'Motherless Brooklyn'
Edward Norton, the director and screenwriter, is the best thing about “Motherless Brooklyn,” a strange yet compelling noir drama. Now if only he could rein in his over-the-top star, Edward Norton.
Norton plays Lionel Essrog, who works as eyes and ears for a private eye, Frank Minna (Bruce Willis) in late-1950s New York, despite Lionel suffering from Tourette’s syndrome. It’s the Tourette’s, and the cascade of tics and blurted-out phrases, that makes Norton’s performance so annoying — and, for a guy who made his bones playing characters with perceived mental disabilities, in “Primal Fear” and “The Score,” it’s also easy to see why Norton wanted to do it.
Frank, Lionel explains in a too-thick narration, rescued Lionel and the other guys at the agency — Tony (Bobby Cannavale), Gilbert (Ethan Suplee) and Danny (Dallas Roberts) — from the orphanage and gave them a job and a purpose. That starts to crumble when, after a busted stakeout, Frank is shot by some thugs and dies. Lionel, who saw Frank as a mentor, decides he’s going to find out what Frank was up to, and see if that can lead Lionel to Frank’s killers.

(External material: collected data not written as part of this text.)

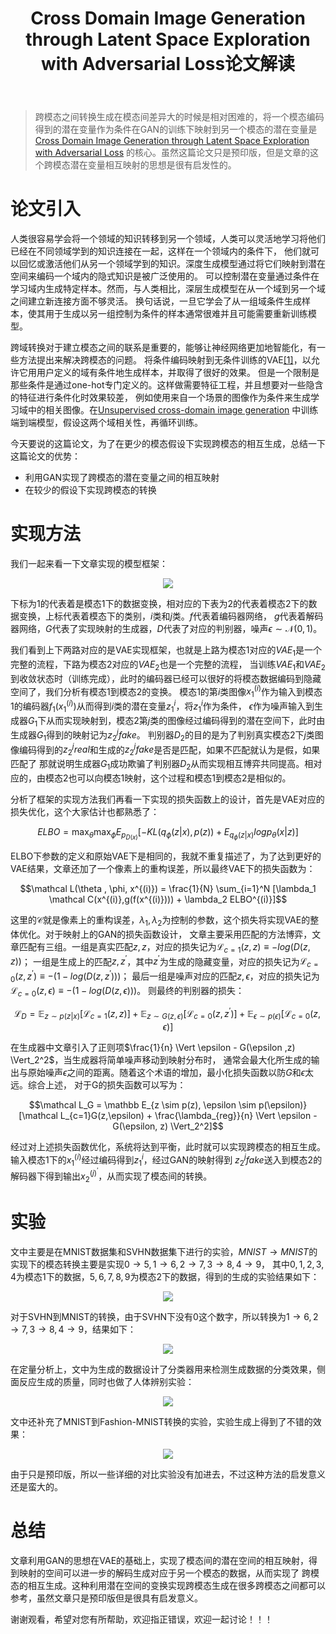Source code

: ﻿---
layout: post
title: Cross Domain Image Generation through Latent Space Exploration with Adversarial Loss论文解读
category: 技术
tags: [GAN,VAE]
description: 
---

> 跨模态之间转换生成在模态间差异大的时候是相对困难的，将一个模态编码得到的潜在变量作为条件在GAN的训练下映射到另一个模态的潜在变量是
[Cross Domain Image Generation through Latent Space Exploration with Adversarial Loss](https://arxiv.org/pdf/1805.10130.pdf)
的核心。虽然这篇论文只是预印版，但是文章的这个跨模态潜在变量相互映射的思想是很有启发性的。

# 论文引入 #

人类很容易学会将一个领域的知识转移到另一个领域，人类可以灵活地学习将他们已经在不同领域学到的知识连接在一起，这样在一个领域内的条件下，
他们就可以回忆或激活他们从另一个领域学到的知识。深度生成模型通过将它们映射到潜在空间来编码一个域内的隐式知识是被广泛使用的。
可以控制潜在变量通过条件在学习域内生成特定样本。然而，与人类相比，深层生成模型在从一个域到另一个域之间建立新连接方面不够灵活。
换句话说，一旦它学会了从一组域条件生成样本，使其用于生成以另一组控制为条件的样本通常很难并且可能需要重新训练模型。

跨域转换对于建立模态之间的联系是重要的，能够让神经网络更加地智能化，有一些方法提出来解决跨模态的问题。
将条件编码映射到无条件训练的VAE[[1]](https://arxiv.org/abs/1711.05772)，以允许它用用户定义的域有条件地生成样本，并取得了很好的效果。
但是一个限制是那些条件是通过one-hot专门定义的。这样做需要特征工程，并且想要对一些隐含的特征进行条件化时效果较差，
例如使用来自一个场景的图像作为条件来生成学习域中的相关图像。在[Unsupervised cross-domain image generation](https://arxiv.org/abs/1611.02200)
中训练端到端模型，假设这两个域相关性，再循环训练。

今天要说的这篇论文，为了在更少的模态假设下实现跨模态的相互生成，总结一下这篇论文的优势：

- 利用GAN实现了跨模态的潜在变量之间的相互映射
- 在较少的假设下实现跨模态的转换

# 实现方法 #

我们一起来看一下文章实现的模型框架：

<p align="center">
    <img src="/assets/img/VAE/CDI1.png">
</p>

下标为1的代表着是模态1下的数据变换，相对应的下表为2的代表着模态2下的数据变换，上标代表着模态下的类别，$i$类和$j$类。$f$代表着编码器网络，
$g$代表着解码器网络，$G$代表了实现映射的生成器，$D$代表了对应的判别器，噪声$\epsilon \sim \mathcal N(0,1)$。

我们看到上下两路对应的是VAE实现框架，也就是上路为模态1对应的$VAE_1$是一个完整的流程，下路为模态2对应的$VAE_2$也是一个完整的流程，
当训练$VAE_1$和$VAE_2$到收敛状态时（训练完成），此时的编码器已经可以很好的将模态数据编码到隐藏空间了，我们分析有模态1到模态2的变换。
模态1的第$i$类图像$x_1^{(i)}$作为输入到模态1的编码器$f_1(x_1^{(i)})$从而得到$i$类的潜在变量$z_1^i$，将$z_1^i$作为条件，
$\epsilon$作为噪声输入到生成器$G_1$下从而实现映射到，模态2第$j$类的图像经过编码得到的潜在空间下，此时由生成器$G_1$得到的映射记为$z_2^j fake$。
判别器$D_2$的目的是为了判别真实模态2下$j$类图像编码得到的$z_2^j real$和生成的$z_2^j fake$是否是匹配，如果不匹配就认为是假，如果匹配了
那就说明生成器$G_1$成功欺骗了判别器$D_2$从而实现相互博弈共同提高。相对应的，由模态2也可以向模态1映射，这个过程和模态1到模态2是相似的。

分析了框架的实现方法我们再看一下实现的损失函数上的设计，首先是VAE对应的损失优化，这个大家估计也都熟悉了：

$$ELBO = \max_{\theta} \max_{\phi} E_{p_{D(x)}}[-KL(q_{\phi}(z \vert x),p(z)) + E_{q_{\phi}(z \vert x)}log p_{\theta}(x \vert z)]$$

ELBO下参数的定义和原始VAE下是相同的，我就不重复描述了，为了达到更好的VAE结果，文章还加了一个像素上的重构误差，所以最终VAE下的损失函数为：

$$\mathcal L(\theta , \phi, x^{(i)}) = \frac{1}{N} \sum_{i=1}^N [\lambda_1 \mathcal C(x^{(i)},g(f(x^{(i)}))) + \lambda_2 ELBO^{(i)}]$$

这里的$\mathcal C$就是像素上的重构误差，${\lambda_1,\lambda_2}$为控制的参数，这个损失将实现VAE的整体优化。对于映射上的GAN的损失函数设计，
文章主要采用匹配的方法博弈，文章匹配有三组。一组是真实匹配$z,z$，对应的损失记为$\mathcal L_{c=1}(z,z) \equiv -log(D(z,z))$；
一组是生成上的匹配$z,z^'$，其中$z^'$为生成的隐藏变量，对应的损失记为$\mathcal L_{c=0}(z,z^') \equiv -(1 - log(D(z,z^')))$；
最后一组是噪声对应的匹配$z,\epsilon$，对应的损失记为$\mathcal L_{c=0}(z,\epsilon) \equiv -(1 - log(D(z,\epsilon)))$。
则最终的判别器的损失：

$$\mathcal L_D = \mathbb E_{z \sim p(z \vert x)}[\mathcal L_{c=1}(z,z)] + \mathbb E_{z \sim G(z,\epsilon)}[\mathcal L_{c=0}(z,z^{'})] + \mathbb E_{\epsilon \sim p(\epsilon)}[\mathcal L_{c=0}(z,\epsilon)]$$

在生成器中文章引入了正则项$\frac{1}{n} \Vert \epsilon - G(\epsilon ,z) \Vert_2^2$，当生成器将简单噪声移动到映射分布时，
通常会最大化所生成的输出与原始噪声$\epsilon$之间的距离。随着这个术语的增加，最小化损失函数以防$G$和$\epsilon$太远。综合上述，
对于G的损失函数可以写为：

$$\mathcal L_G = \mathbb E_{z \sim p(z), \epsilon \sim p(\epsilon)}[\mathcal L_{c=1}G(z,\epsilon) + \frac{\lambda_{reg}}{n} \Vert \epsilon - G(\epsilon, z) \Vert_2^2]$$

经过对上述损失函数优化，系统将达到平衡，此时就可以实现跨模态的相互生成。输入模态1下的$x_1^{(i)}$经过编码得到$z_1^i$，经过GAN的映射得到
$z_2^j fake$送入到模态2的解码器下得到输出$x_2^{(j)^{'}}$，从而实现了模态间的转换。

# 实验 #

文中主要是在MNIST数据集和SVHN数据集下进行的实验，$MNIST \to MNIST$的实现下的模态转换主要是实现${0 \to 5, 1 \to 6, 2 \to 7, 3 \to 8, 4 \to 9}$，
其中${0,1,2,3,4}$为模态1下的数据，${5,6,7,8,9}$为模态2下的数据，得到的生成的实验结果如下：

<p align="center">
    <img src="/assets/img/VAE/CDI2.png">
</p>

对于SVHN到MNIST的转换，由于SVHN下没有0这个数字，所以转换为${1 \to 6, 2 \to 7, 3 \to 8, 4 \to 9}$，结果如下：

<p align="center">
    <img src="/assets/img/VAE/CDI3.png">
</p>

在定量分析上，文中为生成的数据设计了分类器用来检测生成数据的分类效果，侧面反应生成的质量，同时也做了人体辨别实验：

<p align="center">
    <img src="/assets/img/VAE/CDI4.png">
</p>

文中还补充了MNIST到Fashion-MNIST转换的实验，实验生成上得到了不错的效果：

<p align="center">
    <img src="/assets/img/VAE/CDI5.png">
</p>

由于只是预印版，所以一些详细的对比实验没有加进去，不过这种方法的启发意义还是蛮大的。

# 总结 #

文章利用GAN的思想在VAE的基础上，实现了模态间的潜在空间的相互映射，得到映射的空间可以进一步的解码生成对应于另一个模态的数据，从而实现了
跨模态的相互生成。这种利用潜在空间的变换实现跨模态生成在很多跨模态之间都可以参考，虽然文章只是预印版但是很具有启发意义。

谢谢观看，希望对您有所帮助，欢迎指正错误，欢迎一起讨论！！！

The trail of clues leads Lionel into a battle over the soul of New York City, being fought on one side by civic activist Gabby Horowitz (Cherry Jones) and on the other by the imperious city planner Moses Randolph (Alec Baldwin). These characters are only lightly fictionalized takes on the journalist and firebrand Jane Jacobs and the city builder Robert Moses, and their presence will surprise anyone who read the 1999 Jonathan Lethem novel on which Norton adapted his screenplay.
While digging, Lionel finds two other important figures in the story. One is Paul (Willem Dafoe), a brilliant but unstable engineer with many secrets. The other is Laura (Gugu Mbatha-Raw), who rails against Randolph’s so-called “slum clearance” and joins Horowitz’s cause.
Norton steeps “Motherless Brooklyn” in the details of ‘50s New York, where guys in fedoras drive their tailfin-heavy cars to Harlem clubs to hear bebop jazz. (Michael Kenneth Williams plays a jazzman who befriends Lionel, though the music coming out of his horn is from Wynton Marsalis.) Norton also paces the action well, as Lionel doggedly follows the bread crumbs to an ending that’s not as surprising as a viewer might wish it would be.
Getting past Norton’s tic-filled performance, “Motherless Brooklyn” boasts a strong ensemble, with Baldwin standing out by playing his best role: The power-hungry authoritarian. (It’s not far off from “30 Rock’s” Jack Donaghy or his Trump impersonation.) “Motherless Brooklyn” works better as a meditation on the dangers of limitless power than when Norton remember he’s supposed to be telling a detective yarn.
——
‘Motherless Brooklyn’
★★★
Opens Friday, Nov. 1, in theaters everywhere. Rated R for language throughout including some sexual references, brief drug use, and violence. Running time: 144 minutes.